*PROMPT*. Please return, exactly and only, the lines beginning at the top of the entries below and ending with the line containing "who stood before"; keep out the pictures.

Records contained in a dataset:

[Start of Attachment]

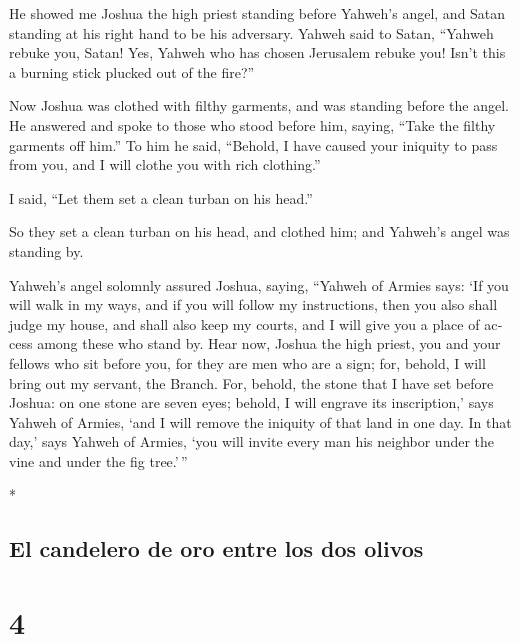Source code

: \begin{paracol}{2}
\begin{otherlanguage}{english}
 He showed me Joshua the high priest standing before
Yahweh's angel, and Satan standing at his right hand to be his
adversary.  Yahweh said to Satan, ``Yahweh rebuke you,
Satan! Yes, Yahweh who has chosen Jerusalem rebuke you! Isn't this a
burning stick plucked out of the fire?''

 Now Joshua was clothed with filthy garments, and was
standing before the angel.  He answered and spoke to those
who stood before him, saying, ``Take the filthy garments off him.'' To
him he said, ``Behold, I have caused your iniquity to pass from you, and
I will clothe you with rich clothing.''

 I said, ``Let them set a clean turban on his head.''

So they set a clean turban on his head, and clothed him; and Yahweh's
angel was standing by.

 Yahweh's angel solomnly assured Joshua, saying,
 ``Yahweh of Armies says: `If you will walk in my ways,
and if you will follow my instructions, then you also shall judge my
house, and shall also keep my courts, and I will give you a place of
access among these who stand by.  Hear now, Joshua the
high priest, you and your fellows who sit before you, for they are men
who are a sign; for, behold, I will bring out my servant, the Branch.
 For, behold, the stone that I have set before Joshua: on
one stone are seven eyes; behold, I will engrave its inscription,' says
Yahweh of Armies, `and I will remove the iniquity of that land in one
day.  In that day,' says Yahweh of Armies, `you will
invite every man his neighbor under the vine and under the fig
tree.'\,''

\end{otherlanguage}

\switchcolumn[0]*

\hypertarget{el-candelero-de-oro-entre-los-dos-olivos}{%
\subsection{El candelero de oro entre los dos
olivos}\label{el-candelero-de-oro-entre-los-dos-olivos}}

\hypertarget{section-6}{%
\section{4}\label{section-6}}


\end{paracol}
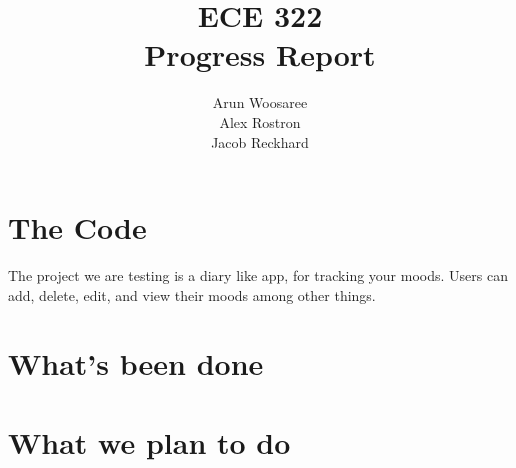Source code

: \documentclass[letterpaper]{article}
\title{ECE 322 \\
Progress Report}
\author{Arun Woosaree\\
        Alex Rostron\\
        Jacob Reckhard}
\begin{document}
\maketitle

\section{The Code}
The project we are testing is a diary like app, for tracking your moods. Users can add, delete, edit, and view their moods among other things.
\section{What's been done}


\section{What we plan to do}



\end{document}
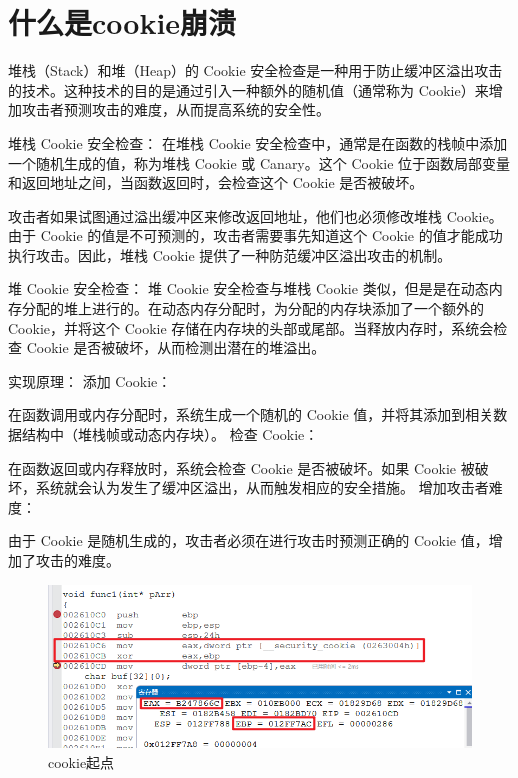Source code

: \documentclass[AutoFakeBold,AutoFakeSlant]{beamer}
\begin{document}
	\section{什么是cookie崩溃}
	\begin{frame}[fragile]
		\tiny
		\linespread{1.6} \selectfont
		堆栈（Stack）和堆（Heap）的 Cookie 安全检查是一种用于防止缓冲区溢出攻击的技术。这种技术的目的是通过引入一种额外的随机值（通常称为 Cookie）来增加攻击者预测攻击的难度，从而提高系统的安全性。
		
		堆栈 Cookie 安全检查：
		在堆栈 Cookie 安全检查中，通常是在函数的栈帧中添加一个随机生成的值，称为堆栈 Cookie 或 Canary。这个 Cookie 位于函数局部变量和返回地址之间，当函数返回时，会检查这个 Cookie 是否被破坏。
		
		攻击者如果试图通过溢出缓冲区来修改返回地址，他们也必须修改堆栈 Cookie。由于 Cookie 的值是不可预测的，攻击者需要事先知道这个 Cookie 的值才能成功执行攻击。因此，堆栈 Cookie 提供了一种防范缓冲区溢出攻击的机制。
		
		堆 Cookie 安全检查：
		堆 Cookie 安全检查与堆栈 Cookie 类似，但是是在动态内存分配的堆上进行的。在动态内存分配时，为分配的内存块添加了一个额外的 Cookie，并将这个 Cookie 存储在内存块的头部或尾部。当释放内存时，系统会检查 Cookie 是否被破坏，从而检测出潜在的堆溢出。
		
		实现原理：
		添加 Cookie：
		
		在函数调用或内存分配时，系统生成一个随机的 Cookie 值，并将其添加到相关数据结构中（堆栈帧或动态内存块）。
		检查 Cookie：
		
		在函数返回或内存释放时，系统会检查 Cookie 是否被破坏。如果 Cookie 被破坏，系统就会认为发生了缓冲区溢出，从而触发相应的安全措施。
		增加攻击者难度：
		
		由于 Cookie 是随机生成的，攻击者必须在进行攻击时预测正确的 Cookie 值，增加了攻击的难度。
		
	\end{frame}
	
	\begin{frame} 
		\normalsize
		\begin{figure}
			\centering %
			\includegraphics[width=\linewidth]{1211cookie01}
			\caption{cookie起点}
			\label{fig:cookie01}
		\end{figure}
	\end{frame}
	
\end{document}
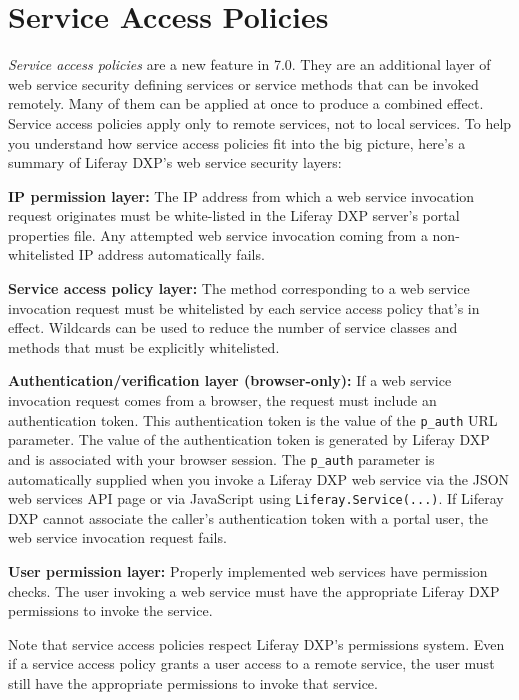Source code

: \section{Service Access Policies}\label{service-access-policies}

\emph{Service access policies} are a new feature in 7.0. They are an
additional layer of web service security defining services or service
methods that can be invoked remotely. Many of them can be applied at
once to produce a combined effect. Service access policies apply only to
remote services, not to local services. To help you understand how
service access policies fit into the big picture, here's a summary of
Liferay DXP's web service security layers:

\textbf{IP permission layer:} The IP address from which a web service
invocation request originates must be white-listed in the Liferay DXP
server's portal properties file. Any attempted web service invocation
coming from a non-whitelisted IP address automatically fails.

\textbf{Service access policy layer:} The method corresponding to a web
service invocation request must be whitelisted by each service access
policy that's in effect. Wildcards can be used to reduce the number of
service classes and methods that must be explicitly whitelisted.

\textbf{Authentication/verification layer (browser-only):} If a web
service invocation request comes from a browser, the request must
include an authentication token. This authentication token is the value
of the \texttt{p\_auth} URL parameter. The value of the authentication
token is generated by Liferay DXP and is associated with your browser
session. The \texttt{p\_auth} parameter is automatically supplied when
you invoke a Liferay DXP web service via the JSON web services API page
or via JavaScript using \texttt{Liferay.Service(...)}. If Liferay DXP
cannot associate the caller's authentication token with a portal user,
the web service invocation request fails.

\textbf{User permission layer:} Properly implemented web services have
permission checks. The user invoking a web service must have the
appropriate Liferay DXP permissions to invoke the service.

Note that service access policies respect Liferay DXP's permissions
system. Even if a service access policy grants a user access to a remote
service, the user must still have the appropriate permissions to invoke
that service.

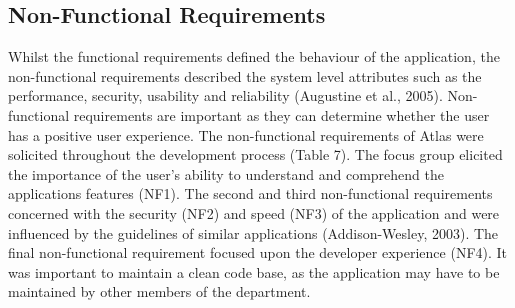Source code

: \documentclass{article}
\begin{document}
\subsection{Non-Functional Requirements}

Whilst the functional requirements defined the behaviour of the application, the non-functional requirements described the system level attributes such as the performance, security, usability and reliability (Augustine et al., 2005). Non-functional requirements are important as they can determine whether the user has a positive user experience. The non-functional requirements of Atlas were solicited throughout the development process (Table 7). The focus group elicited the importance of the user’s ability to understand and comprehend the applications features (NF1). The second and third non-functional requirements concerned with the security (NF2) and speed (NF3) of the application and were influenced by the guidelines of similar applications (Addison-Wesley, 2003). The final non-functional requirement focused upon the developer experience (NF4). It was important to maintain a clean code base, as the application may have to be maintained by other members of the department. 

\begin{table}[!hb]
\footnotesize
\caption{The non-functional requirements of Atlas were solicited to provide a smooth user and developer experience.}
\centering
\label{tab:my-table}
\end{table}
\end{document}
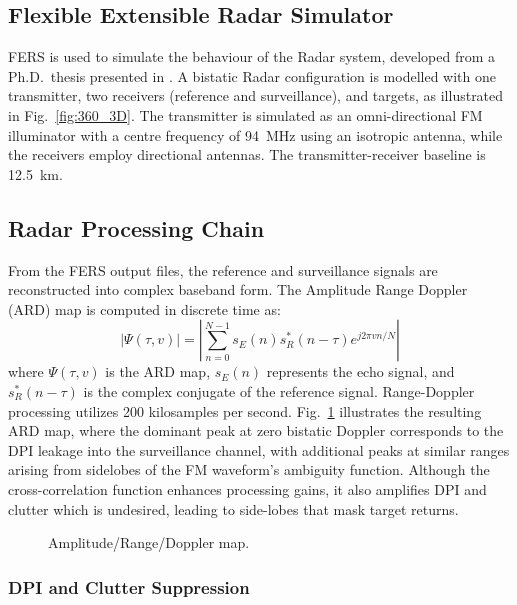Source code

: \documentclass[conference]{IEEEtran}
\begin{document}
\subsection{Flexible Extensible Radar Simulator}

FERS is used to simulate the behaviour of the Radar system, developed from a Ph.D.\ thesis presented in \cite{fersMarc}. A bistatic Radar configuration is modelled with one transmitter, two receivers (reference and surveillance), and targets, as illustrated in Fig.~\ref{fig:360_3D}. The transmitter is simulated as an omni-directional FM illuminator with a centre frequency of 94~MHz using an isotropic antenna, while the receivers employ directional antennas. The transmitter-receiver baseline is 12.5~km.

\subsection{Radar Processing Chain}

From the FERS output files, the reference and surveillance signals are reconstructed into complex baseband form. The Amplitude Range Doppler (ARD) map is computed in discrete time as:
\begin{equation}
  \left| \Psi(\tau, v) \right| = \left| \sum_{n=0}^{N-1} s_E(n) s_R^*(n-\tau) e^{j 2\pi v n/N} \right|
\end{equation}
where $\Psi(\tau, v)$ is the ARD map, $s_E(n)$ represents the echo signal, and $s_R^*(n-\tau)$ is the complex conjugate of the reference signal. Range-Doppler processing utilizes 200 kilosamples per second. Fig.~\ref{fig:ardMap} illustrates the resulting ARD map, where the dominant peak at zero bistatic Doppler corresponds to the DPI leakage into the surveillance channel, with additional peaks at similar ranges arising from sidelobes of the FM waveform's ambiguity function. Although the cross-correlation function enhances processing gains, it also amplifies DPI and clutter which is undesired, leading to side-lobes that mask target returns.

\begin{figure}[t]
  \centering
  
  \caption{Amplitude/Range/Doppler map.}
  \label{fig:ardMap}
\end{figure}


\subsubsection{DPI and Clutter Suppression}
\end{document}
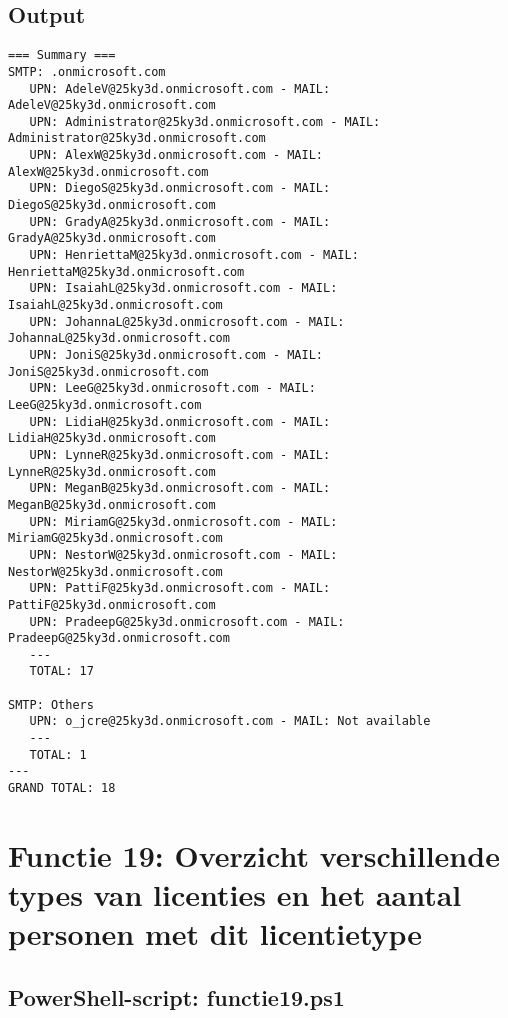 \clearpage

\subsection{Output}

\begin{scriptsize}
    \begin{verbatim}
=== Summary ===
SMTP: .onmicrosoft.com
   UPN: AdeleV@25ky3d.onmicrosoft.com - MAIL: AdeleV@25ky3d.onmicrosoft.com
   UPN: Administrator@25ky3d.onmicrosoft.com - MAIL: Administrator@25ky3d.onmicrosoft.com
   UPN: AlexW@25ky3d.onmicrosoft.com - MAIL: AlexW@25ky3d.onmicrosoft.com
   UPN: DiegoS@25ky3d.onmicrosoft.com - MAIL: DiegoS@25ky3d.onmicrosoft.com
   UPN: GradyA@25ky3d.onmicrosoft.com - MAIL: GradyA@25ky3d.onmicrosoft.com
   UPN: HenriettaM@25ky3d.onmicrosoft.com - MAIL: HenriettaM@25ky3d.onmicrosoft.com
   UPN: IsaiahL@25ky3d.onmicrosoft.com - MAIL: IsaiahL@25ky3d.onmicrosoft.com
   UPN: JohannaL@25ky3d.onmicrosoft.com - MAIL: JohannaL@25ky3d.onmicrosoft.com
   UPN: JoniS@25ky3d.onmicrosoft.com - MAIL: JoniS@25ky3d.onmicrosoft.com
   UPN: LeeG@25ky3d.onmicrosoft.com - MAIL: LeeG@25ky3d.onmicrosoft.com
   UPN: LidiaH@25ky3d.onmicrosoft.com - MAIL: LidiaH@25ky3d.onmicrosoft.com
   UPN: LynneR@25ky3d.onmicrosoft.com - MAIL: LynneR@25ky3d.onmicrosoft.com
   UPN: MeganB@25ky3d.onmicrosoft.com - MAIL: MeganB@25ky3d.onmicrosoft.com
   UPN: MiriamG@25ky3d.onmicrosoft.com - MAIL: MiriamG@25ky3d.onmicrosoft.com
   UPN: NestorW@25ky3d.onmicrosoft.com - MAIL: NestorW@25ky3d.onmicrosoft.com
   UPN: PattiF@25ky3d.onmicrosoft.com - MAIL: PattiF@25ky3d.onmicrosoft.com
   UPN: PradeepG@25ky3d.onmicrosoft.com - MAIL: PradeepG@25ky3d.onmicrosoft.com
   ---
   TOTAL: 17

SMTP: Others
   UPN: o_jcre@25ky3d.onmicrosoft.com - MAIL: Not available
   ---
   TOTAL: 1
---
GRAND TOTAL: 18
    \end{verbatim}
\end{scriptsize}

\clearpage

\section{Functie 19: Overzicht verschillende types van licenties en het aantal personen met dit licentietype}

\subsection{PowerShell-script: functie19.ps1}


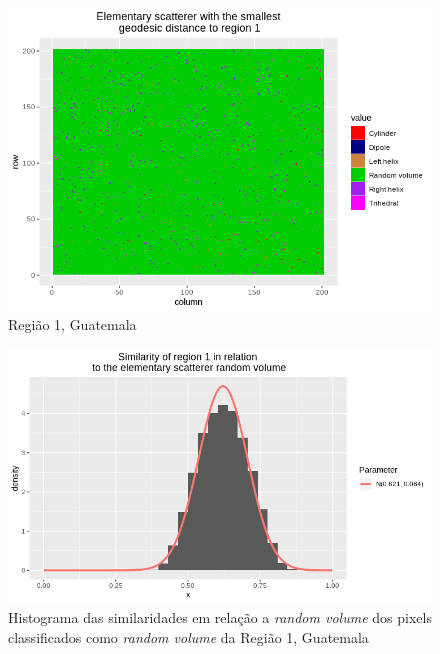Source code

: \documentclass[12pt]{article}
\begin{document}
\begin{figure}[!h]
    \centering    
    \includegraphics[width = \linewidth]{../../Images/Report_18_12_20/Classifier_Geo_Dist/Class_Map/Guate/region1_predomain.png}
    \caption{Região 1, Guatemala}
    \label{fig:class_map_r1}
\end{figure}

\begin{figure}[!h]
    \centering   
    \includegraphics[width = 0.95\linewidth]{../../Images/Report_18_12_20/Classifier_Geo_Dist/Histograms/Guate/region1_rv_sm_filter.png}
    \caption{Histograma das similaridades em relação a \textit{random volume} dos pixels classificados como \textit{random volume} da Região 1, Guatemala}
    \label{fig:class_hist_r1_rv}
\end{figure}
\end{document}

[End of Attachment]

*TASK RESULT*.
Source code

: \begin{paracol}{2}
\begin{otherlanguage}{english}
 He showed me Joshua the high priest standing before
Yahweh's angel, and Satan standing at his right hand to be his
adversary.  Yahweh said to Satan, ``Yahweh rebuke you,
Satan! Yes, Yahweh who has chosen Jerusalem rebuke you! Isn't this a
burning stick plucked out of the fire?''

 Now Joshua was clothed with filthy garments, and was
standing before the angel.  He answered and spoke to those
who stood before him, saying, ``Take the filthy garments off him.'' To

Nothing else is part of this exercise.